:: Source records ::
○ ○ ○ ○ ○

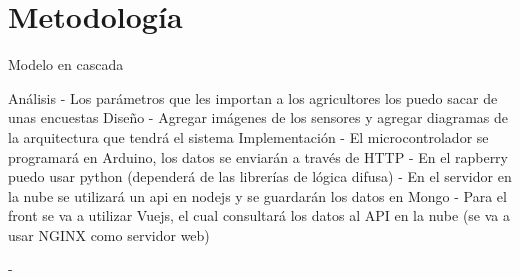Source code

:\section{Metodología}

Modelo en cascada

Análisis 
    - Los parámetros que les importan a los agricultores los puedo sacar de unas encuestas
Diseño
    - Agregar imágenes de los sensores y agregar diagramas de la arquitectura que tendrá el sistema
Implementación
    - El microcontrolador se programará en Arduino, los datos se enviarán a través de HTTP
    - En el rapberry puedo usar python (dependerá de las librerías de lógica difusa)
    - En el servidor en la nube se utilizará un api en nodejs y se guardarán los datos en Mongo
    - Para el front se va a utilizar Vuejs, el cual consultará los datos al API en la nube (se va a usar NGINX como servidor web)

    - 



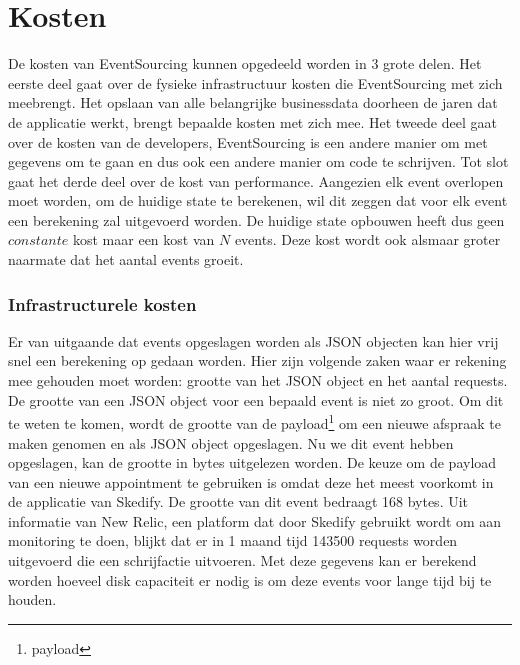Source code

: 
\chapter{Kosten}
\label{ch:kosten}

De kosten van EventSourcing kunnen opgedeeld worden in 3 grote delen. Het eerste deel gaat over de fysieke infrastructuur kosten die EventSourcing met zich meebrengt. Het opslaan van alle belangrijke businessdata doorheen de jaren dat de applicatie werkt, brengt bepaalde kosten met zich mee. Het tweede deel gaat over de kosten van de developers, EventSourcing is een andere manier om met gegevens om te gaan en dus ook een andere manier om code te schrijven. Tot slot gaat het derde deel over de kost van performance. Aangezien elk event overlopen moet worden, om de huidige \gls{state} te berekenen, wil dit zeggen dat voor elk event een berekening zal uitgevoerd worden. De huidige \gls{state} opbouwen heeft dus geen $constante$ kost maar een kost van $N$ events. Deze kost wordt ook alsmaar groter naarmate dat het aantal events groeit.

\subsection{Infrastructurele kosten}
\label{subsec:infrastructurele-kosten}

Er van uitgaande dat events opgeslagen worden als \gls{JSON} objecten kan hier vrij snel een berekening op gedaan worden. Hier zijn volgende zaken waar er rekening mee gehouden moet worden: grootte van het \gls{JSON} object en het aantal \glspl{request}.
De grootte van een \gls{JSON} object voor een bepaald event is niet zo groot. Om dit te weten te komen, wordt de grootte van de \gls{payload}\footnote{\glsdesc{payload}} om een nieuwe afspraak te maken genomen en als \gls{JSON} object opgeslagen. Nu we dit event hebben opgeslagen, kan de grootte in bytes uitgelezen worden. De keuze om de payload van een nieuwe appointment te gebruiken is omdat deze het meest voorkomt in de applicatie van Skedify. De grootte van dit event bedraagt 168 bytes.
Uit informatie van New Relic, een platform dat door Skedify gebruikt wordt om aan monitoring te doen, blijkt dat er in 1 maand tijd 143500 \glspl{request} worden uitgevoerd die een schrijfactie uitvoeren.
Met deze gegevens kan er berekend worden hoeveel disk capaciteit er nodig is om deze events voor lange tijd bij te houden.

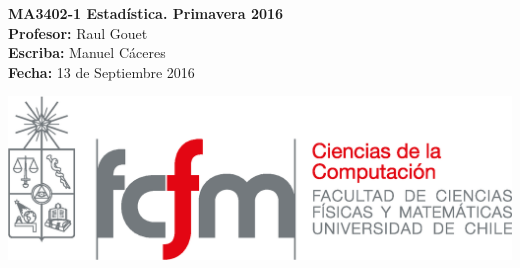 \documentclass[10pt]{article}
\theoremstyle{plain}
\theoremstyle{definition}
\newcommand{\fecha}{13 de Septiembre 2016 }
\begin{document}
\vspace*{-1.2 cm}
\begin{minipage}{0.6\textwidth}
\begin{flushleft}
\hspace*{-0.5cm}\textbf{MA3402-1 Estadística. Primavera 2016}\\
\hspace*{-0.5cm}\textbf{Profesor:} Raul Gouet\\
\hspace*{-0.5cm}\textbf{Escriba:} Manuel Cáceres\\
\hspace*{-0.5cm}\textbf{Fecha:} \fecha
\end{flushleft}
\end{minipage}
\begin{minipage}{0.36\textwidth}
\begin{flushright}
\includegraphics[scale=0.3]{imagenes/fcfm_dcc}
\end{flushright}
\end{minipage}
\bigskip
\end{document}
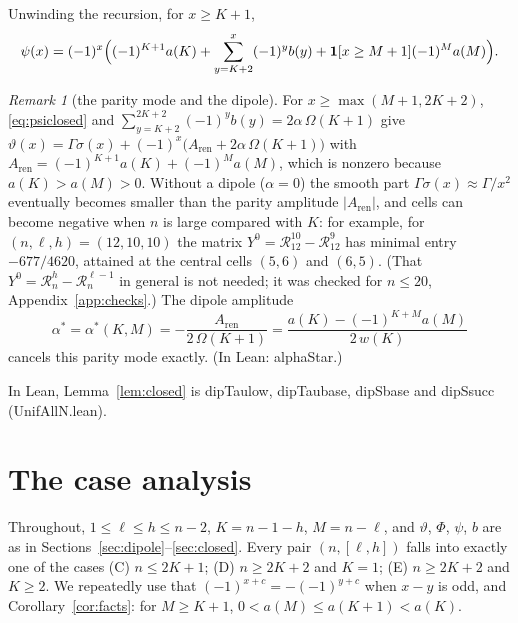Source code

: \documentclass[11pt]{amsart}
\theoremstyle{definition}
\theoremstyle{remark}
\newtheorem{remark}[lemma]{Remark}
\numberwithin{equation}{section}
\newcommand{\ind}[1]{\mathbf{1}[#1]}
\newcommand{\cR}{\mathcal{R}}
\newcommand{\leanus}{\textunderscore\allowbreak}
\newcommand{\lean}[1]{{\ttfamily\let\_\leanus #1}}
\begin{document}
Unwinding the recursion, for $x\ge K+1$,
\begin{equation}\label{eq:psiclosed}
  \psi(x)=(-1)^x\Bigl((-1)^{K+1}a(K)+\sum_{y=K+2}^{x}(-1)^yb(y)+\ind{x\ge M+1}(-1)^Ma(M)\Bigr).
\end{equation}

\begin{remark}[the parity mode and the dipole]\label{rem:parity}
For $x\ge\max(M+1,2K+2)$, \eqref{eq:psiclosed} and $\sum_{y=K+2}^{2K+2}(-1)^yb(y)=2\alpha\,\Omega(K+1)$ give
$\vartheta(x)=\Gamma\sigma(x)+(-1)^x\bigl(A_{\mathrm{ren}}+2\alpha\,\Omega(K+1)\bigr)$ with
$A_{\mathrm{ren}}=(-1)^{K+1}a(K)+(-1)^Ma(M)$, which is nonzero because $a(K)>a(M)>0$. Without a dipole
($\alpha=0$) the smooth part $\Gamma\sigma(x)\approx\Gamma/x^2$ eventually becomes smaller than the parity
amplitude $|A_{\mathrm{ren}}|$, and cells can become negative when $n$ is large compared with $K$: for
example, for $(n,\ell,h)=(12,10,10)$ the matrix $Y^0=\cR^{10}_{12}-\cR^{9}_{12}$ has minimal entry
$-677/4620$, attained at the central cells $(5,6)$ and $(6,5)$. (That $Y^0=\cR^h_n-\cR^{\ell-1}_n$ in
general is not needed; it was checked for $n\le20$, Appendix~\ref{app:checks}.) The dipole amplitude
\begin{equation}\label{eq:alphastar}
  \alpha^*=\alpha^*(K,M)=-\frac{A_{\mathrm{ren}}}{2\,\Omega(K+1)}=\frac{a(K)-(-1)^{K+M}a(M)}{2\,w(K)}
\end{equation}
cancels this parity mode exactly. (In Lean: \lean{alphaStar}.)
\end{remark}

In Lean, Lemma~\ref{lem:closed} is \lean{dipTau\_low}, \lean{dipTau\_base}, \lean{dipS\_base} and
\lean{dipS\_succ} (\lean{UnifAllN.lean}).

\section{The case analysis}\label{sec:cases}

Throughout, $1\le\ell\le h\le n-2$, $K=n-1-h$, $M=n-\ell$, and $\vartheta$, $\Phi$, $\psi$, $b$ are as in
Sections~\ref{sec:dipole}--\ref{sec:closed}. Every pair $(n,[\ell,h])$ falls into exactly one of the cases
(C) $n\le2K+1$; (D) $n\ge2K+2$ and $K=1$; (E) $n\ge2K+2$ and $K\ge2$. We repeatedly use that
$(-1)^{x+c}=-(-1)^{y+c}$ when $x-y$ is odd, and Corollary~\ref{cor:facts}: for $M\ge K+1$,
$0<a(M)\le a(K+1)<a(K)$.
\end{document}
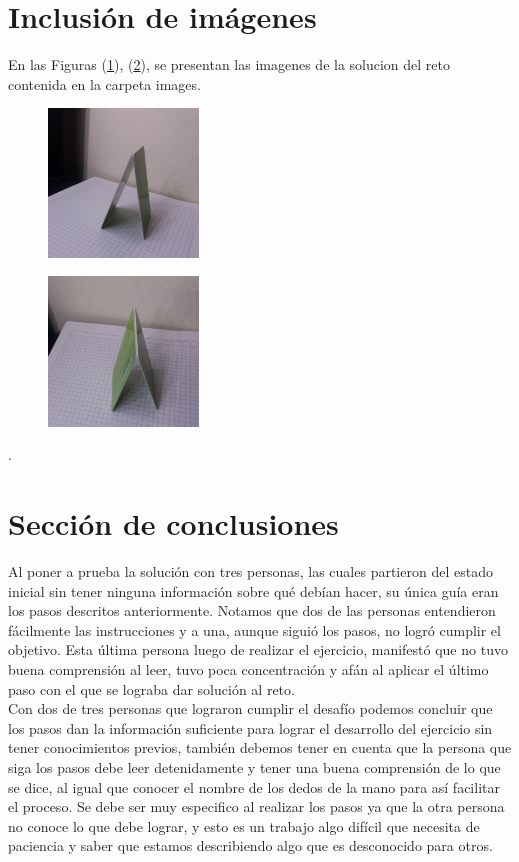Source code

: \documentclass{article}
\begin{document}
\section{Inclusión de imágenes} \label{imagenes}

En las Figuras (\ref{fig:piramide1}), (\ref{fig:piramide2}), se   presentan las imagenes de la solucion del reto contenida en la carpeta images.

\begin{figure}[h]
\includegraphics[width=4cm]{piramide1.jpg}
\centering
\caption{}
\label{fig:piramide1}
\end{figure}

\begin{figure}[h]
\includegraphics[width=4cm]{piramide2.jpg}
\centering
\caption{}
\label{fig:piramide2}
\end{figure}

.
\section{Sección de conclusiones} \label{contenido}
Al poner a prueba la solución con tres personas, las cuales partieron del estado inicial sin tener ninguna información sobre qué debían hacer, su única guía eran los pasos descritos anteriormente. Notamos que dos de las personas entendieron fácilmente las instrucciones y a una, aunque siguió los pasos, no logró cumplir el objetivo. Esta última persona luego de realizar el ejercicio, manifestó que no tuvo buena comprensión al leer, tuvo poca concentración y afán al aplicar el último paso con el que se lograba dar solución al reto.\\

Con dos de tres personas que lograron cumplir el desafío podemos concluir que los pasos dan la información suficiente para lograr el desarrollo del ejercicio sin tener conocimientos previos, también debemos tener en cuenta que la persona que siga los pasos debe leer detenidamente y tener una buena comprensión de lo que se dice, al igual que conocer el nombre de los dedos de la mano para así facilitar el proceso. Se debe ser muy especifico al realizar los pasos ya que la otra persona no conoce lo que debe lograr, y esto es un trabajo algo difícil que necesita de paciencia y saber que estamos describiendo algo que es desconocido para otros.
\end{document}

○ ○ ○ ○ ○

:: Your assignment ::
Your answer should be each line of the data that contains the word "begin", copied as it stands.

:: Result of the task ::
\begin{document}
\begin{minipage}{0.6\textwidth}
\begin{flushleft}
\begin{minipage}{0.36\textwidth}
\begin{flushright}
\begin{document}
\begin{equation}\label{eq:psiclosed}
\begin{remark}[the parity mode and the dipole]\label{rem:parity}
\begin{equation}\label{eq:alphastar}
\begin{document}
\begin{figure}[h]
\begin{figure}[h]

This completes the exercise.